The entire listing, reproduced exactly and stripped of images, is the expected output.

[Given information Boundary: Start]

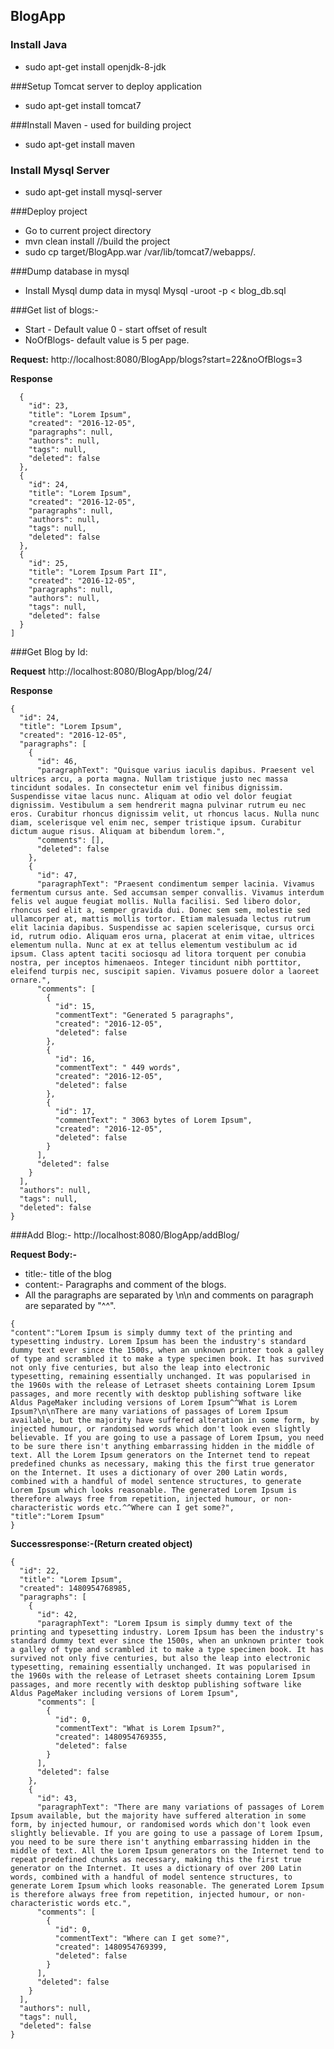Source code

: ## BlogApp

### Install Java
* sudo apt-get install openjdk-8-jdk

###Setup Tomcat server to deploy application
* sudo apt-get install tomcat7

###Install Maven - used for building project
* sudo apt-get install maven 

### Install Mysql Server
* sudo apt-get install mysql-server

###Deploy project 
* Go to current project directory
* mvn clean install //build the project
* sudo cp target/BlogApp.war /var/lib/tomcat7/webapps/.

###Dump database in mysql
* Install Mysql dump data in mysql
Mysql -uroot -p < blog_db.sql

###Get list of blogs:- 
 * Start<Optional Parameter> - Default value 0 - start offset of result
 * NoOfBlogs<optional parameter>- default value is 5 per page.

**Request:**
http://localhost:8080/BlogApp/blogs?start=22&noOfBlogs=3

**Response**

```[
  {
    "id": 23,
    "title": "Lorem Ipsum",
    "created": "2016-12-05",
    "paragraphs": null,
    "authors": null,
    "tags": null,
    "deleted": false
  },
  {
    "id": 24,
    "title": "Lorem Ipsum",
    "created": "2016-12-05",
    "paragraphs": null,
    "authors": null,
    "tags": null,
    "deleted": false
  },
  {
    "id": 25,
    "title": "Lorem Ipsum Part II",
    "created": "2016-12-05",
    "paragraphs": null,
    "authors": null,
    "tags": null,
    "deleted": false
  }
]
```

###Get Blog by Id:

**Request**
http://localhost:8080/BlogApp/blog/24/

**Response**
```
{
  "id": 24,
  "title": "Lorem Ipsum",
  "created": "2016-12-05",
  "paragraphs": [
    {
      "id": 46,
      "paragraphText": "Quisque varius iaculis dapibus. Praesent vel ultrices arcu, a porta magna. Nullam tristique justo nec massa tincidunt sodales. In consectetur enim vel finibus dignissim. Suspendisse vitae lacus nunc. Aliquam at odio vel dolor feugiat dignissim. Vestibulum a sem hendrerit magna pulvinar rutrum eu nec eros. Curabitur rhoncus dignissim velit, ut rhoncus lacus. Nulla nunc diam, scelerisque vel enim nec, semper tristique ipsum. Curabitur dictum augue risus. Aliquam at bibendum lorem.",
      "comments": [],
      "deleted": false
    },
    {
      "id": 47,
      "paragraphText": "Praesent condimentum semper lacinia. Vivamus fermentum cursus ante. Sed accumsan semper convallis. Vivamus interdum felis vel augue feugiat mollis. Nulla facilisi. Sed libero dolor, rhoncus sed elit a, semper gravida dui. Donec sem sem, molestie sed ullamcorper at, mattis mollis tortor. Etiam malesuada lectus rutrum elit lacinia dapibus. Suspendisse ac sapien scelerisque, cursus orci id, rutrum odio. Aliquam eros urna, placerat at enim vitae, ultrices elementum nulla. Nunc at ex at tellus elementum vestibulum ac id ipsum. Class aptent taciti sociosqu ad litora torquent per conubia nostra, per inceptos himenaeos. Integer tincidunt nibh porttitor, eleifend turpis nec, suscipit sapien. Vivamus posuere dolor a laoreet ornare.",
      "comments": [
        {
          "id": 15,
          "commentText": "Generated 5 paragraphs",
          "created": "2016-12-05",
          "deleted": false
        },
        {
          "id": 16,
          "commentText": " 449 words",
          "created": "2016-12-05",
          "deleted": false
        },
        {
          "id": 17,
          "commentText": " 3063 bytes of Lorem Ipsum",
          "created": "2016-12-05",
          "deleted": false
        }
      ],
      "deleted": false
    }
  ],
  "authors": null,
  "tags": null,
  "deleted": false
}
```

###Add Blog:-
http://localhost:8080/BlogApp/addBlog/

**Request Body:-**
* title:- title of the blog
* content:- Paragraphs and comment of the blogs.
* All the paragraphs are separated by \n\n and comments on paragraph are separated by "^^".

```
{
"content":"Lorem Ipsum is simply dummy text of the printing and typesetting industry. Lorem Ipsum has been the industry's standard dummy text ever since the 1500s, when an unknown printer took a galley of type and scrambled it to make a type specimen book. It has survived not only five centuries, but also the leap into electronic typesetting, remaining essentially unchanged. It was popularised in the 1960s with the release of Letraset sheets containing Lorem Ipsum passages, and more recently with desktop publishing software like Aldus PageMaker including versions of Lorem Ipsum^^What is Lorem Ipsum?\n\nThere are many variations of passages of Lorem Ipsum available, but the majority have suffered alteration in some form, by injected humour, or randomised words which don't look even slightly believable. If you are going to use a passage of Lorem Ipsum, you need to be sure there isn't anything embarrassing hidden in the middle of text. All the Lorem Ipsum generators on the Internet tend to repeat predefined chunks as necessary, making this the first true generator on the Internet. It uses a dictionary of over 200 Latin words, combined with a handful of model sentence structures, to generate Lorem Ipsum which looks reasonable. The generated Lorem Ipsum is therefore always free from repetition, injected humour, or non-characteristic words etc.^^Where can I get some?",
"title":"Lorem Ipsum"
}
```

**Successresponse:-(Return created object)**

```
{
  "id": 22,
  "title": "Lorem Ipsum",
  "created": 1480954768985,
  "paragraphs": [
    {
      "id": 42,
      "paragraphText": "Lorem Ipsum is simply dummy text of the printing and typesetting industry. Lorem Ipsum has been the industry's standard dummy text ever since the 1500s, when an unknown printer took a galley of type and scrambled it to make a type specimen book. It has survived not only five centuries, but also the leap into electronic typesetting, remaining essentially unchanged. It was popularised in the 1960s with the release of Letraset sheets containing Lorem Ipsum passages, and more recently with desktop publishing software like Aldus PageMaker including versions of Lorem Ipsum",
      "comments": [
        {
          "id": 0,
          "commentText": "What is Lorem Ipsum?",
          "created": 1480954769355,
          "deleted": false
        }
      ],
      "deleted": false
    },
    {
      "id": 43,
      "paragraphText": "There are many variations of passages of Lorem Ipsum available, but the majority have suffered alteration in some form, by injected humour, or randomised words which don't look even slightly believable. If you are going to use a passage of Lorem Ipsum, you need to be sure there isn't anything embarrassing hidden in the middle of text. All the Lorem Ipsum generators on the Internet tend to repeat predefined chunks as necessary, making this the first true generator on the Internet. It uses a dictionary of over 200 Latin words, combined with a handful of model sentence structures, to generate Lorem Ipsum which looks reasonable. The generated Lorem Ipsum is therefore always free from repetition, injected humour, or non-characteristic words etc.",
      "comments": [
        {
          "id": 0,
          "commentText": "Where can I get some?",
          "created": 1480954769399,
          "deleted": false
        }
      ],
      "deleted": false
    }
  ],
  "authors": null,
  "tags": null,
  "deleted": false
}
```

[Given information Boundary: End]

• _Response area_:
Source code

: ## BlogApp

### Install Java
* sudo apt-get install openjdk-8-jdk

###Setup Tomcat server to deploy application
* sudo apt-get install tomcat7

###Install Maven - used for building project
* sudo apt-get install maven 

### Install Mysql Server
* sudo apt-get install mysql-server

###Deploy project 
* Go to current project directory
* mvn clean install //build the project
* sudo cp target/BlogApp.war /var/lib/tomcat7/webapps/.

###Dump database in mysql
* Install Mysql dump data in mysql
Mysql -uroot -p < blog_db.sql

###Get list of blogs:- 
 * Start<Optional Parameter> - Default value 0 - start offset of result
 * NoOfBlogs<optional parameter>- default value is 5 per page.

**Request:**
http://localhost:8080/BlogApp/blogs?start=22&noOfBlogs=3

**Response**

```[
  {
    "id": 23,
    "title": "Lorem Ipsum",
    "created": "2016-12-05",
    "paragraphs": null,
    "authors": null,
    "tags": null,
    "deleted": false
  },
  {
    "id": 24,
    "title": "Lorem Ipsum",
    "created": "2016-12-05",
    "paragraphs": null,
    "authors": null,
    "tags": null,
    "deleted": false
  },
  {
    "id": 25,
    "title": "Lorem Ipsum Part II",
    "created": "2016-12-05",
    "paragraphs": null,
    "authors": null,
    "tags": null,
    "deleted": false
  }
]
```

###Get Blog by Id:

**Request**
http://localhost:8080/BlogApp/blog/24/

**Response**
```
{
  "id": 24,
  "title": "Lorem Ipsum",
  "created": "2016-12-05",
  "paragraphs": [
    {
      "id": 46,
      "paragraphText": "Quisque varius iaculis dapibus. Praesent vel ultrices arcu, a porta magna. Nullam tristique justo nec massa tincidunt sodales. In consectetur enim vel finibus dignissim. Suspendisse vitae lacus nunc. Aliquam at odio vel dolor feugiat dignissim. Vestibulum a sem hendrerit magna pulvinar rutrum eu nec eros. Curabitur rhoncus dignissim velit, ut rhoncus lacus. Nulla nunc diam, scelerisque vel enim nec, semper tristique ipsum. Curabitur dictum augue risus. Aliquam at bibendum lorem.",
      "comments": [],
      "deleted": false
    },
    {
      "id": 47,
      "paragraphText": "Praesent condimentum semper lacinia. Vivamus fermentum cursus ante. Sed accumsan semper convallis. Vivamus interdum felis vel augue feugiat mollis. Nulla facilisi. Sed libero dolor, rhoncus sed elit a, semper gravida dui. Donec sem sem, molestie sed ullamcorper at, mattis mollis tortor. Etiam malesuada lectus rutrum elit lacinia dapibus. Suspendisse ac sapien scelerisque, cursus orci id, rutrum odio. Aliquam eros urna, placerat at enim vitae, ultrices elementum nulla. Nunc at ex at tellus elementum vestibulum ac id ipsum. Class aptent taciti sociosqu ad litora torquent per conubia nostra, per inceptos himenaeos. Integer tincidunt nibh porttitor, eleifend turpis nec, suscipit sapien. Vivamus posuere dolor a laoreet ornare.",
      "comments": [
        {
          "id": 15,
          "commentText": "Generated 5 paragraphs",
          "created": "2016-12-05",
          "deleted": false
        },
        {
          "id": 16,
          "commentText": " 449 words",
          "created": "2016-12-05",
          "deleted": false
        },
        {
          "id": 17,
          "commentText": " 3063 bytes of Lorem Ipsum",
          "created": "2016-12-05",
          "deleted": false
        }
      ],
      "deleted": false
    }
  ],
  "authors": null,
  "tags": null,
  "deleted": false
}
```

###Add Blog:-
http://localhost:8080/BlogApp/addBlog/

**Request Body:-**
* title:- title of the blog
* content:- Paragraphs and comment of the blogs.
* All the paragraphs are separated by \n\n and comments on paragraph are separated by "^^".

```
{
"content":"Lorem Ipsum is simply dummy text of the printing and typesetting industry. Lorem Ipsum has been the industry's standard dummy text ever since the 1500s, when an unknown printer took a galley of type and scrambled it to make a type specimen book. It has survived not only five centuries, but also the leap into electronic typesetting, remaining essentially unchanged. It was popularised in the 1960s with the release of Letraset sheets containing Lorem Ipsum passages, and more recently with desktop publishing software like Aldus PageMaker including versions of Lorem Ipsum^^What is Lorem Ipsum?\n\nThere are many variations of passages of Lorem Ipsum available, but the majority have suffered alteration in some form, by injected humour, or randomised words which don't look even slightly believable. If you are going to use a passage of Lorem Ipsum, you need to be sure there isn't anything embarrassing hidden in the middle of text. All the Lorem Ipsum generators on the Internet tend to repeat predefined chunks as necessary, making this the first true generator on the Internet. It uses a dictionary of over 200 Latin words, combined with a handful of model sentence structures, to generate Lorem Ipsum which looks reasonable. The generated Lorem Ipsum is therefore always free from repetition, injected humour, or non-characteristic words etc.^^Where can I get some?",
"title":"Lorem Ipsum"
}
```

**Successresponse:-(Return created object)**

```
{
  "id": 22,
  "title": "Lorem Ipsum",
  "created": 1480954768985,
  "paragraphs": [
    {
      "id": 42,
      "paragraphText": "Lorem Ipsum is simply dummy text of the printing and typesetting industry. Lorem Ipsum has been the industry's standard dummy text ever since the 1500s, when an unknown printer took a galley of type and scrambled it to make a type specimen book. It has survived not only five centuries, but also the leap into electronic typesetting, remaining essentially unchanged. It was popularised in the 1960s with the release of Letraset sheets containing Lorem Ipsum passages, and more recently with desktop publishing software like Aldus PageMaker including versions of Lorem Ipsum",
      "comments": [
        {
          "id": 0,
          "commentText": "What is Lorem Ipsum?",
          "created": 1480954769355,
          "deleted": false
        }
      ],
      "deleted": false
    },
    {
      "id": 43,
      "paragraphText": "There are many variations of passages of Lorem Ipsum available, but the majority have suffered alteration in some form, by injected humour, or randomised words which don't look even slightly believable. If you are going to use a passage of Lorem Ipsum, you need to be sure there isn't anything embarrassing hidden in the middle of text. All the Lorem Ipsum generators on the Internet tend to repeat predefined chunks as necessary, making this the first true generator on the Internet. It uses a dictionary of over 200 Latin words, combined with a handful of model sentence structures, to generate Lorem Ipsum which looks reasonable. The generated Lorem Ipsum is therefore always free from repetition, injected humour, or non-characteristic words etc.",
      "comments": [
        {
          "id": 0,
          "commentText": "Where can I get some?",
          "created": 1480954769399,
          "deleted": false
        }
      ],
      "deleted": false
    }
  ],
  "authors": null,
  "tags": null,
  "deleted": false
}
```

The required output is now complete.